Regardless of application area, concentration estimates derived from non-detects (NDs) or low counts are widely perceived to be more uncertain and less reliable than those based on higher counts. This has often led to a desire to quantify enough of these objects by modifying the enumerated sample portion so that the count falls in a range that is deemed acceptable (Emelko et al., 2008; American Public Health Agency et al., 2017; United States Food and Drug Administration, 2017). When this is not possible, resulting NDs are widely reported as being less than a detection limit (e.g., <1 per analytical sample size) and used as a statement about true source concentration. This convention has been widely implemented and deemed precautionary because it usually leads to higher (i.e., conservative) mean concentration estimates. Approaches for handling this type of ND data are often developed out of computational convenience, though more elaborate approaches also continue to be developed. One important reason for the development of more complex approaches arises from the recognition that true microbe concentrations are imperfectly estimated by the analytical methodologies used to obtain counts from samples (Nieminski et al., 1995; Allen et al., 2000). For example, the impact of measurement error (e.g., random sampling error and imperfect and/or variable analytical recovery) on microbial concentration estimates has been widely demonstrated and thoroughly discussed (Nahrstedt and Gimbel, 1996; Gronewold et al., 2008; Gonzales-Barron and Butler, 2011; Schmidt and Emelko, 2011; Commeau et al., 2012; Pouillot et al., 2013; Duarte et al., 2015).

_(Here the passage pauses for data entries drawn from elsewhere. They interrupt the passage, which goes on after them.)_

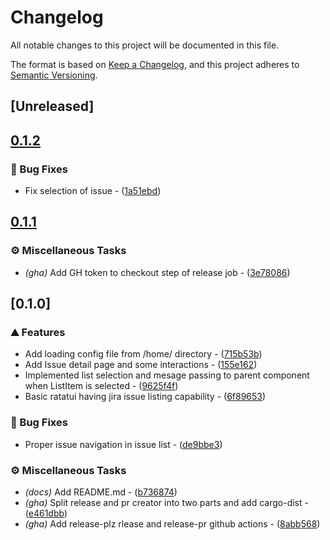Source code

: # Changelog

All notable changes to this project will be documented in this file.

The format is based on [Keep a Changelog](https://keepachangelog.com/en/1.0.0/),
and this project adheres to [Semantic Versioning](https://semver.org/spec/v2.0.0.html).

## [Unreleased]

## [0.1.2](https://github.com/droidraja/jeera/compare/v0.1.1...v0.1.2)

### 🐛 Bug Fixes

- Fix selection of issue - ([1a51ebd](https://github.com/droidraja/jeera/commit/1a51ebd5f1774e6ab23be9fcb07eda09015771be))


## [0.1.1](https://github.com/droidraja/jeera/compare/v0.1.0...v0.1.1)

### ⚙️ Miscellaneous Tasks

- *(gha)* Add GH token to checkout step of release job - ([3e78086](https://github.com/droidraja/jeera/commit/3e780863188e703346208f5c4f6e982a15f19349))


## [0.1.0]

### ⛰️ Features

- Add loading config file from /home/ directory - ([715b53b](https://github.com/droidraja/jeera/commit/715b53be9e01a033f46dd6f097ce4359f14d137d))
- Add Issue detail page and some interactions - ([155e162](https://github.com/droidraja/jeera/commit/155e162c9a62772bb54ac54a6fe238aa97466b7a))
- Implemented list selection and mesage passing to parent component when ListItem is selected - ([9625f4f](https://github.com/droidraja/jeera/commit/9625f4f1357cbae3c7156b91d82d4d9f22ee14c1))
- Basic ratatui having jira issue listing capability - ([6f89653](https://github.com/droidraja/jeera/commit/6f896539b68c1e1680827f5d12083a233bb31866))

### 🐛 Bug Fixes

- Proper issue navigation in issue list - ([de9bbe3](https://github.com/droidraja/jeera/commit/de9bbe3ea81e767fd55f513df3f0734a9f8eaab1))

### ⚙️ Miscellaneous Tasks

- *(docs)* Add README.md - ([b736874](https://github.com/droidraja/jeera/commit/b7368741216d71c3825e20a07728af9dcb29d266))
- *(gha)* Split release and pr creator into two parts and add cargo-dist - ([e461dbb](https://github.com/droidraja/jeera/commit/e461dbb3a0d5e753d815903e4a088713817df141))
- *(gha)* Add release-plz rlease and release-pr github actions - ([8abb568](https://github.com/droidraja/jeera/commit/8abb568960c940a168f0aa6faa057ccd1942512f))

Measurement error applies universally to all microbial detection and enumeration methods and refers to the random discrepancy between the actual concentration in the presumably homogeneous source and the concentration estimate obtained from a sample (Emelko et al., 2010). Failure to account for measurement error properly has been shown to bias concentration estimates and associated risk estimates, sometimes by orders of magnitude (Pouillot et al., 2013; Schmidt et al., 2013). In contrast, the implications of interpreting and handling NDs using approaches that mishandle measurement error have not been thoroughly discussed. Current reporting conventions for NDs frequently obfuscate their interpretation, so data analysis approaches have been tailored to how these data are reported rather than what the NDs truly represent.

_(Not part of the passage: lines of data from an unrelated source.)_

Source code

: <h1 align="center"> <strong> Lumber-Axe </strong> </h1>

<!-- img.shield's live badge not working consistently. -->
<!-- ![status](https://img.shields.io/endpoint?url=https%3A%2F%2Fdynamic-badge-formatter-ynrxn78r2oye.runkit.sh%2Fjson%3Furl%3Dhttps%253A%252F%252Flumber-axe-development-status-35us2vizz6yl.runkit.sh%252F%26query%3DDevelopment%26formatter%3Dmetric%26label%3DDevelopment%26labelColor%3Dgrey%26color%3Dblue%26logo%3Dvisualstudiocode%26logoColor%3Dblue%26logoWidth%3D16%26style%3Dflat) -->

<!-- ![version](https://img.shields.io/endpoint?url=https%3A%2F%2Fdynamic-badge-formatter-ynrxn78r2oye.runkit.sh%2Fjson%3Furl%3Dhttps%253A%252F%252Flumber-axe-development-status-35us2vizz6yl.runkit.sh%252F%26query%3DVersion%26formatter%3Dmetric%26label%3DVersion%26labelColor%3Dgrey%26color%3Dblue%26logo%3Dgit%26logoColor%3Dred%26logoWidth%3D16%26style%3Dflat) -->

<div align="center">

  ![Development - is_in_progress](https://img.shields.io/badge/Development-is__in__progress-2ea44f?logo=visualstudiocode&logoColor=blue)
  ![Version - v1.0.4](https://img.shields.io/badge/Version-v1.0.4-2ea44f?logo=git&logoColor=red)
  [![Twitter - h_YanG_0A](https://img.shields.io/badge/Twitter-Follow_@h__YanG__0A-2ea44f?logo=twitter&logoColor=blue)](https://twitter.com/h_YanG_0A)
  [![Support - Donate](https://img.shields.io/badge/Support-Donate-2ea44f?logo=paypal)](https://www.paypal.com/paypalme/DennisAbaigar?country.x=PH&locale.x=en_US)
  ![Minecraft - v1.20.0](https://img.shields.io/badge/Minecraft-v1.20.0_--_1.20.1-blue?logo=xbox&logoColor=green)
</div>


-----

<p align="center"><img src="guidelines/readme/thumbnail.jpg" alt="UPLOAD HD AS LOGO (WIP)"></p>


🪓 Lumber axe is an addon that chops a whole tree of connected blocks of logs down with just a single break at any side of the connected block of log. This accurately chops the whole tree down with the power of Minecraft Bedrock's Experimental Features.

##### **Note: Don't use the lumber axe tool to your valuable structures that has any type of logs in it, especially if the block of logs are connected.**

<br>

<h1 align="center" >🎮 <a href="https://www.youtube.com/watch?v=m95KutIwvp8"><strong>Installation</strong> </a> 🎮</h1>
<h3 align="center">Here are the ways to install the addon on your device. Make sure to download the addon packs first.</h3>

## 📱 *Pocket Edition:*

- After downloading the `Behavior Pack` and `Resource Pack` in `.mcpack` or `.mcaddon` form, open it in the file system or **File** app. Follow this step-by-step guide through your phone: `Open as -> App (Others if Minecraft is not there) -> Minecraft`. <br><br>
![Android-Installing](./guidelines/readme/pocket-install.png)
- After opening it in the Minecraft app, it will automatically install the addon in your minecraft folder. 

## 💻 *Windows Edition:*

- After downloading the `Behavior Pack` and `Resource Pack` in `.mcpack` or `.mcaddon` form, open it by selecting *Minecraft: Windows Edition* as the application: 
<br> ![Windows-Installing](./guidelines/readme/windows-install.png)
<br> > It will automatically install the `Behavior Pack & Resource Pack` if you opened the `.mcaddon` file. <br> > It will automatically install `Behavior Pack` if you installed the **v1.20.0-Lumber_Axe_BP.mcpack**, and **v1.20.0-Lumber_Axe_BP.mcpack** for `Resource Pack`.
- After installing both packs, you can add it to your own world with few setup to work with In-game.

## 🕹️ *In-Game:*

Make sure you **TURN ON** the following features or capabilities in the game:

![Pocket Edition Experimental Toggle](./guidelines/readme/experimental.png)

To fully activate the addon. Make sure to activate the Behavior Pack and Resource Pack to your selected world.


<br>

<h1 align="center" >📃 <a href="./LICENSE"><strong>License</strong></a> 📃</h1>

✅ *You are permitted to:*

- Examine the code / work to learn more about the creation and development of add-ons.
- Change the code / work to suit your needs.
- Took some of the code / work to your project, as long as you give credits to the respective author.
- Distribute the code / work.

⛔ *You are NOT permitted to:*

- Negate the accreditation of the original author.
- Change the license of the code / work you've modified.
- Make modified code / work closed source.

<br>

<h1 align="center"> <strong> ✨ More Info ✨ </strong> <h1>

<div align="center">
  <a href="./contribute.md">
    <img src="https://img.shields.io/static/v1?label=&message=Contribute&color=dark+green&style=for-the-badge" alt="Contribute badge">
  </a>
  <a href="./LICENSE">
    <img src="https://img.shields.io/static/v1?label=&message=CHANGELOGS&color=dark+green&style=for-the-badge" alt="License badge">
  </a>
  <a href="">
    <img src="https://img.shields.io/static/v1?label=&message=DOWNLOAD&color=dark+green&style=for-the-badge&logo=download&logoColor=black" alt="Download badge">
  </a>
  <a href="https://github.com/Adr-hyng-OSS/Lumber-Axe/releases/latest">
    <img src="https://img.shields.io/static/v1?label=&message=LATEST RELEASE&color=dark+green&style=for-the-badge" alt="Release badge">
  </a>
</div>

Here, methods used to characterize microbial concentrations from detection- and enumeration-based data are reviewed, and common misconceptions associated with the reporting and handling of NDs are discussed. Examples that draw upon conventions and standards in the drinking water industry are provided to demonstrate why common approaches that treat NDs as censored data are incorrect and lead to bias in interpretation. Finally, recommendations to facilitate standardized reporting and analysis of such data are provided.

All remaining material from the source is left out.